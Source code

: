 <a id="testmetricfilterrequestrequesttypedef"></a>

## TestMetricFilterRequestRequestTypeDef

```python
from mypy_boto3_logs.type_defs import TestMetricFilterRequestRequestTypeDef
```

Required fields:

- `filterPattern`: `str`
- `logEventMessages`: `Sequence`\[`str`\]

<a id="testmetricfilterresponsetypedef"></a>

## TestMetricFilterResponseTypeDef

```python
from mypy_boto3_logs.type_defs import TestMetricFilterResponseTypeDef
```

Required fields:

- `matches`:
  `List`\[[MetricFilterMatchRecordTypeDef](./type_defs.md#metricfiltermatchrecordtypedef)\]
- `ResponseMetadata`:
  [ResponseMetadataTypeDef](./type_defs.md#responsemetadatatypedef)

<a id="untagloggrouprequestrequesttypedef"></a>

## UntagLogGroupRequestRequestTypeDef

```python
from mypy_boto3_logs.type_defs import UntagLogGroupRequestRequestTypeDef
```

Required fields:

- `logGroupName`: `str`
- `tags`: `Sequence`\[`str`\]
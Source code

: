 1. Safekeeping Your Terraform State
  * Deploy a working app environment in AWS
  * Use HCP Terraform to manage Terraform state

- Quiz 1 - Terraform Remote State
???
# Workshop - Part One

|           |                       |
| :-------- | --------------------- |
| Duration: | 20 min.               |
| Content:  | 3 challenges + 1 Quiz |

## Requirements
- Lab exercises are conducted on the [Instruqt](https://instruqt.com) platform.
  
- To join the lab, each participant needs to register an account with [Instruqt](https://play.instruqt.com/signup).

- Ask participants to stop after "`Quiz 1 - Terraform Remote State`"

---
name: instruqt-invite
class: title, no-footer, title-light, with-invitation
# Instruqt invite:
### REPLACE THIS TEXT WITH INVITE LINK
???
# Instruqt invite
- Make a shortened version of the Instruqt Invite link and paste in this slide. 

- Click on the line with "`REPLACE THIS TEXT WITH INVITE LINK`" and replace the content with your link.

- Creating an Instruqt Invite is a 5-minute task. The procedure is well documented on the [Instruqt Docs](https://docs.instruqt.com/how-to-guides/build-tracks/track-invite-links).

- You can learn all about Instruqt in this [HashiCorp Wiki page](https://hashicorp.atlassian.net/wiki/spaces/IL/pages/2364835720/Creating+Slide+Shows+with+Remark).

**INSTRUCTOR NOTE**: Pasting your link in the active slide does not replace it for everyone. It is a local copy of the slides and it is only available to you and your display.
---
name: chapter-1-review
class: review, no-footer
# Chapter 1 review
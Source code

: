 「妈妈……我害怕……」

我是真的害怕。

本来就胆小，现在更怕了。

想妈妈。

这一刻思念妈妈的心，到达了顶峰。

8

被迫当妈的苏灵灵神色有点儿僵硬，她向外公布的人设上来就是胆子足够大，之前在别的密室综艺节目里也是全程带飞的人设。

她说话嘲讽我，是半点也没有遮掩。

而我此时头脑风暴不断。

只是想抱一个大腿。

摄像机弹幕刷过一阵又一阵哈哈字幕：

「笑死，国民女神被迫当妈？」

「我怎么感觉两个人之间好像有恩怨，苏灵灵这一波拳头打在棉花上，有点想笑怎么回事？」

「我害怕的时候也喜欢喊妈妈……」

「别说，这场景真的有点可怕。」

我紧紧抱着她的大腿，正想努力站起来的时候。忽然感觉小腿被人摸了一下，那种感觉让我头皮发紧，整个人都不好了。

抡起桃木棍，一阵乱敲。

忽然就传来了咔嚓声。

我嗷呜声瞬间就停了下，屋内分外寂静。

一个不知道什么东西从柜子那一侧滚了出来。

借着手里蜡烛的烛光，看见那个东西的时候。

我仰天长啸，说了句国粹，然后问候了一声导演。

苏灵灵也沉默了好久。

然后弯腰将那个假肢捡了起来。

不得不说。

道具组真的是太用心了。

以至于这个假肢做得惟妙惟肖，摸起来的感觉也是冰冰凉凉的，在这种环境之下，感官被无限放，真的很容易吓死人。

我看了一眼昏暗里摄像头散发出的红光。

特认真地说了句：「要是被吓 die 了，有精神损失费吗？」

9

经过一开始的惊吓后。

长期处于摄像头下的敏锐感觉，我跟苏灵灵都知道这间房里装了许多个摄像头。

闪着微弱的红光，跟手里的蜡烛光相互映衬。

### INSTRUCTIONS TO FOLLOW:
Using the data above, reproduce exactly the lines from the line that contains "### REPLACE THIS TEXT WITH INVITE LINK" through the line that contains "- You can learn", including both.

### TASK RESULT:
### REPLACE THIS TEXT WITH INVITE LINK
???
# Instruqt invite
- Make a shortened version of the Instruqt Invite link and paste in this slide. 

- Click on the line with "`REPLACE THIS TEXT WITH INVITE LINK`" and replace the content with your link.

- Creating an Instruqt Invite is a 5-minute task. The procedure is well documented on the [Instruqt Docs](https://docs.instruqt.com/how-to-guides/build-tracks/track-invite-links).

- You can learn all about Instruqt in this [HashiCorp Wiki page](https://hashicorp.atlassian.net/wiki/spaces/IL/pages/2364835720/Creating+Slide+Shows+with+Remark).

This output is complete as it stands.